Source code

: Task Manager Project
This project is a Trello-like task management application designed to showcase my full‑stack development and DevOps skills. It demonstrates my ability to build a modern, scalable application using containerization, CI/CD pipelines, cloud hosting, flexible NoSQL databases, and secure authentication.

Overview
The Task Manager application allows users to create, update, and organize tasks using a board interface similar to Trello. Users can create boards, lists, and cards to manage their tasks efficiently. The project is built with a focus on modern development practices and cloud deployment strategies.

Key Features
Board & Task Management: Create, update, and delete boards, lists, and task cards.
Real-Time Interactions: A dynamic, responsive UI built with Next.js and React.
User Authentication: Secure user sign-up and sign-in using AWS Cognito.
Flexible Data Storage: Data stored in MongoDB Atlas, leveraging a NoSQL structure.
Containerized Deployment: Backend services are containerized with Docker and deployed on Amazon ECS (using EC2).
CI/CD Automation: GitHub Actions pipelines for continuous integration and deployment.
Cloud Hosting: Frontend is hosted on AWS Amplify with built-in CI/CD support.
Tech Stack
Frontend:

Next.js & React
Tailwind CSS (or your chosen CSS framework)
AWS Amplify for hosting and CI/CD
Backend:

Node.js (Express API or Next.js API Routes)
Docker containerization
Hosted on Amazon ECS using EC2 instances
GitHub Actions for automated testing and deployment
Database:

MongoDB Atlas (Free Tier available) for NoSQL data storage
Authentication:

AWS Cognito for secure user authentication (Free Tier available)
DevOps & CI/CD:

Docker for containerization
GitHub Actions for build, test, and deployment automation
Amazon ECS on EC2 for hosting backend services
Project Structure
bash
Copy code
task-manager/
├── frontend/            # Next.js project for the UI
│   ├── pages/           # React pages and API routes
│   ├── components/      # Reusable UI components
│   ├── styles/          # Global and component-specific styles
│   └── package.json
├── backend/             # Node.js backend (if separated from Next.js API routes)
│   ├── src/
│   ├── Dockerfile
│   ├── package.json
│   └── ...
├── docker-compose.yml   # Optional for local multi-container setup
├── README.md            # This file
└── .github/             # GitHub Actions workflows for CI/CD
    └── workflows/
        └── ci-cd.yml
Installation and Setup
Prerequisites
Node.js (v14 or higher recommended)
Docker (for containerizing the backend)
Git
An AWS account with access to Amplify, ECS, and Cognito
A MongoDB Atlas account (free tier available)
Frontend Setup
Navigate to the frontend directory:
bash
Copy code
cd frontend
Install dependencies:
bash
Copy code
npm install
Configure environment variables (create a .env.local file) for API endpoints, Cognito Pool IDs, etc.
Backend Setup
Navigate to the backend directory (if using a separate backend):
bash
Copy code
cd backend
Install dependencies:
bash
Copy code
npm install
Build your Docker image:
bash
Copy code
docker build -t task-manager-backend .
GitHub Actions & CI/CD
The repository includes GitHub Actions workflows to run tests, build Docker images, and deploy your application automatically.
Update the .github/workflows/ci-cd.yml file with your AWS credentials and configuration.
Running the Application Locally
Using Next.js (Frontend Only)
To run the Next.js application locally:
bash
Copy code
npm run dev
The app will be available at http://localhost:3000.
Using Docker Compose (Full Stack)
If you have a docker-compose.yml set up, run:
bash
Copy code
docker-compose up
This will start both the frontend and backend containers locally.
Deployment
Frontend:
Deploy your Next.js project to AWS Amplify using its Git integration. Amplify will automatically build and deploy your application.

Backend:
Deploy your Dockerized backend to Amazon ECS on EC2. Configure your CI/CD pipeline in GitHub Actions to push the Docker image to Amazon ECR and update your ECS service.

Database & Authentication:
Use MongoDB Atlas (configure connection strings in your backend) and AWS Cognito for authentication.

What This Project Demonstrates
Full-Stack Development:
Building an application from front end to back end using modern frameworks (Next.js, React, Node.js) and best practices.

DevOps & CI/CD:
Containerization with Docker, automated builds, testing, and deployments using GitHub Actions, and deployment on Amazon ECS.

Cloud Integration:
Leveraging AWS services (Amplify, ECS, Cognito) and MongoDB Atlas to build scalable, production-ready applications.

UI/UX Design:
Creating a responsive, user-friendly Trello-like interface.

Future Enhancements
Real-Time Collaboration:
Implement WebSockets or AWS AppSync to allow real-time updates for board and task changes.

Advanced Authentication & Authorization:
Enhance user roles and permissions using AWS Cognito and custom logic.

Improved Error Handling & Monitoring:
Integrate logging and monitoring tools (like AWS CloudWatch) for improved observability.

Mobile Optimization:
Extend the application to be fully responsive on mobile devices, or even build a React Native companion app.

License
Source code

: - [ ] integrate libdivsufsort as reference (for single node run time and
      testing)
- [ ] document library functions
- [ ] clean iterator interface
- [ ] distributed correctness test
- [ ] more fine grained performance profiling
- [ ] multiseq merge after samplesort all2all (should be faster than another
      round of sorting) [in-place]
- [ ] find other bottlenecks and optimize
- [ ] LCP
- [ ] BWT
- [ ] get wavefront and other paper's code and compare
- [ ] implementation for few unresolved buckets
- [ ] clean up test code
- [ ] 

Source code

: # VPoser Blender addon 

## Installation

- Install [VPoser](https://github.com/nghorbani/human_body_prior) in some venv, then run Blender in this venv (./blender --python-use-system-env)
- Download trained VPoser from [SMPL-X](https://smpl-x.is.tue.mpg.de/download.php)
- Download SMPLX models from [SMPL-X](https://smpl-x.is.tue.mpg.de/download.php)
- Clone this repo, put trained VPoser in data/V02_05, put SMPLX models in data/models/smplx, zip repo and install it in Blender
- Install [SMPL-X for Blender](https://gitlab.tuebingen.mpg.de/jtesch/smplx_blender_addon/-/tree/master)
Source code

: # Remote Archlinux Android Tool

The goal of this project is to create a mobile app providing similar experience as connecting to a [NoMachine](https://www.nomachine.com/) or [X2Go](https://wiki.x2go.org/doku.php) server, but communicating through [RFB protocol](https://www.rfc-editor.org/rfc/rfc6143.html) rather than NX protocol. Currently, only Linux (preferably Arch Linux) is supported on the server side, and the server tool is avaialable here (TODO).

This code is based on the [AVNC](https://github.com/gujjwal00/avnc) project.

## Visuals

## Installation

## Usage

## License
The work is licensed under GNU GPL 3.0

□ □ □

* What you need to do:
In the data above, find the line with "task-manager/" and the line with "GitHub Actions & CI/CD". Retype both, plus every line between them, exactly.

* Answer section:
task-manager/
├── frontend/            # Next.js project for the UI
│   ├── pages/           # React pages and API routes
│   ├── components/      # Reusable UI components
│   ├── styles/          # Global and component-specific styles
│   └── package.json
├── backend/             # Node.js backend (if separated from Next.js API routes)
│   ├── src/
│   ├── Dockerfile
│   ├── package.json
│   └── ...
├── docker-compose.yml   # Optional for local multi-container setup
├── README.md            # This file
└── .github/             # GitHub Actions workflows for CI/CD
    └── workflows/
        └── ci-cd.yml
Installation and Setup
Prerequisites
Node.js (v14 or higher recommended)
Docker (for containerizing the backend)
Git
An AWS account with access to Amplify, ECS, and Cognito
A MongoDB Atlas account (free tier available)
Frontend Setup
Navigate to the frontend directory:
bash
Copy code
cd frontend
Install dependencies:
bash
Copy code
npm install
Configure environment variables (create a .env.local file) for API endpoints, Cognito Pool IDs, etc.
Backend Setup
Navigate to the backend directory (if using a separate backend):
bash
Copy code
cd backend
Install dependencies:
bash
Copy code
npm install
Build your Docker image:
bash
Copy code
docker build -t task-manager-backend .
GitHub Actions & CI/CD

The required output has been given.